Michèle Pearson Clarke
Testimonial memory is the ghost that haunts
the interstices of historical discourse.
– Jean Fisher[1]
In her 2012 book, Gentrification of the Mind: Witness to a Lost Imagination, author and AIDS activist Sarah Schulman asks, ‘where are the children of people who died of AIDS? There must be hundreds of thousands of them.’[2] In A Ghost in Our House, filmmaker Liz Gibson-DeGroote seeks to answer that question, using her camera to examine her family’s experience of her father’s death from AIDS-related complications in 1995.

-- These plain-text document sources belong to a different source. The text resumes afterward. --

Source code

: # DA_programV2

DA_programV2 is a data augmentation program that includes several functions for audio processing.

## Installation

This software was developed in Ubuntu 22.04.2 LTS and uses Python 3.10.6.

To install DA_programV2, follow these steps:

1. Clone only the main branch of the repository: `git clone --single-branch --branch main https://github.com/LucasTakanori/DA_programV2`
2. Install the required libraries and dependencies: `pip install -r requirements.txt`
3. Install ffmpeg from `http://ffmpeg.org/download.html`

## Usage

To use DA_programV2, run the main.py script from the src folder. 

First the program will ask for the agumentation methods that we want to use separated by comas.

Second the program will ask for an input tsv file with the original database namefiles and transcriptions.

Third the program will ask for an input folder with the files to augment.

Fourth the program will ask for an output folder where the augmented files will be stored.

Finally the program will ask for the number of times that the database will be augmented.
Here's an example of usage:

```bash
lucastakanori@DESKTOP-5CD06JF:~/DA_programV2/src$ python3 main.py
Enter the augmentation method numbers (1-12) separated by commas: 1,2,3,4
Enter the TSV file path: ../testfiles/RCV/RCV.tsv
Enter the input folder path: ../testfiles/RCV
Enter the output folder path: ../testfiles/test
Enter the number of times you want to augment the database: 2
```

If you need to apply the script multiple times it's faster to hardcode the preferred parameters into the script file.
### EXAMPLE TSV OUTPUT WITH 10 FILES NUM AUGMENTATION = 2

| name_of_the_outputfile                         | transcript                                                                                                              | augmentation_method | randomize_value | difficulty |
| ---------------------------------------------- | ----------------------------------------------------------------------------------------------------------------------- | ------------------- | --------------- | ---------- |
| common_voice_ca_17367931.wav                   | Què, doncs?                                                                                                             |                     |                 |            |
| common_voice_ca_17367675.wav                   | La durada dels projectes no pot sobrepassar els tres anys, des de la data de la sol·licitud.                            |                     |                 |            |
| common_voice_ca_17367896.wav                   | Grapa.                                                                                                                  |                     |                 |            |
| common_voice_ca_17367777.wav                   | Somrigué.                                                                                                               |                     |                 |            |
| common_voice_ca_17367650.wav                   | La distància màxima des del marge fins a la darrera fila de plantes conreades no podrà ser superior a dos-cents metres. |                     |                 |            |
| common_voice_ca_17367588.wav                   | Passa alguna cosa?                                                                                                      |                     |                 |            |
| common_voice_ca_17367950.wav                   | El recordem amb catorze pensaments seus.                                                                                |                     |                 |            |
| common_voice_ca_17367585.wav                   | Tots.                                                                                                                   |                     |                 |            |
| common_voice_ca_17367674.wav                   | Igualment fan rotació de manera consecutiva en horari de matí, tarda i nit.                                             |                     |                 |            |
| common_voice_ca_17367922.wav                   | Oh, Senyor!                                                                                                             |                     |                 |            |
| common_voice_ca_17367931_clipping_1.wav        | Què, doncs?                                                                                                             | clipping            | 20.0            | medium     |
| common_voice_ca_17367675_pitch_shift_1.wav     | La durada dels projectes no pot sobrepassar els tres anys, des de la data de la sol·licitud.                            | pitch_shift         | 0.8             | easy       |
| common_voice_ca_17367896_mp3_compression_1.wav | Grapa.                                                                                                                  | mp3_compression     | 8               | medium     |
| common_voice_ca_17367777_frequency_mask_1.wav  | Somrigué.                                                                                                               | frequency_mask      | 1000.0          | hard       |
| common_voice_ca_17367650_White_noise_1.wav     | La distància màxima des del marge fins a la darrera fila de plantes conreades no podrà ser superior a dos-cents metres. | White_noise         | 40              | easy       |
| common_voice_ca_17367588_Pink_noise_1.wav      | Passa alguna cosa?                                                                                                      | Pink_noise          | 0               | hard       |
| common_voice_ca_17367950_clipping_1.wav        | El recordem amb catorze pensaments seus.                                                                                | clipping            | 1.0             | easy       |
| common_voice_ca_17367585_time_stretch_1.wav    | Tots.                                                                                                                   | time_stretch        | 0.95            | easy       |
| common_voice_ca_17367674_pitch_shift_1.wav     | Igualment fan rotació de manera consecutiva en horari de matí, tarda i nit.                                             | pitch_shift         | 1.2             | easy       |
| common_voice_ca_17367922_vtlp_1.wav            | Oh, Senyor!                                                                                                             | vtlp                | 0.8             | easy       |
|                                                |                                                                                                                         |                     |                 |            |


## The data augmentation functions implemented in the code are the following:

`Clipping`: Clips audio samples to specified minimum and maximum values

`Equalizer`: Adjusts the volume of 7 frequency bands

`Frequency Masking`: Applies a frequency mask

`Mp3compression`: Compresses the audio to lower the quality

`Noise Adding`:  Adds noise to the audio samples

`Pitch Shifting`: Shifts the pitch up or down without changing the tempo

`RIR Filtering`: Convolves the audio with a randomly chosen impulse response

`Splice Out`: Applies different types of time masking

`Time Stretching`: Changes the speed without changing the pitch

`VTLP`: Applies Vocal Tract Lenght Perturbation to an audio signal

A work-in-progress, A Ghost in Our House chronicles the first conversations concerning her father’s death between Gibson-DeGroote and her mother and older brother. The film follows her to her mother’s current home in Florida where she interviews her family members and searches through boxes for remnants of their past. Together, they tell two stories: one located in the past, that of their family then, beginning with her parents’ meeting and ending with her father’s death; and one in the present, that of their family now, as they finally come together to face the past.
Michèle Pearson Clarke: You were thirteen when your father died, so you have been living with his ghost for a long time. Why a film and why now?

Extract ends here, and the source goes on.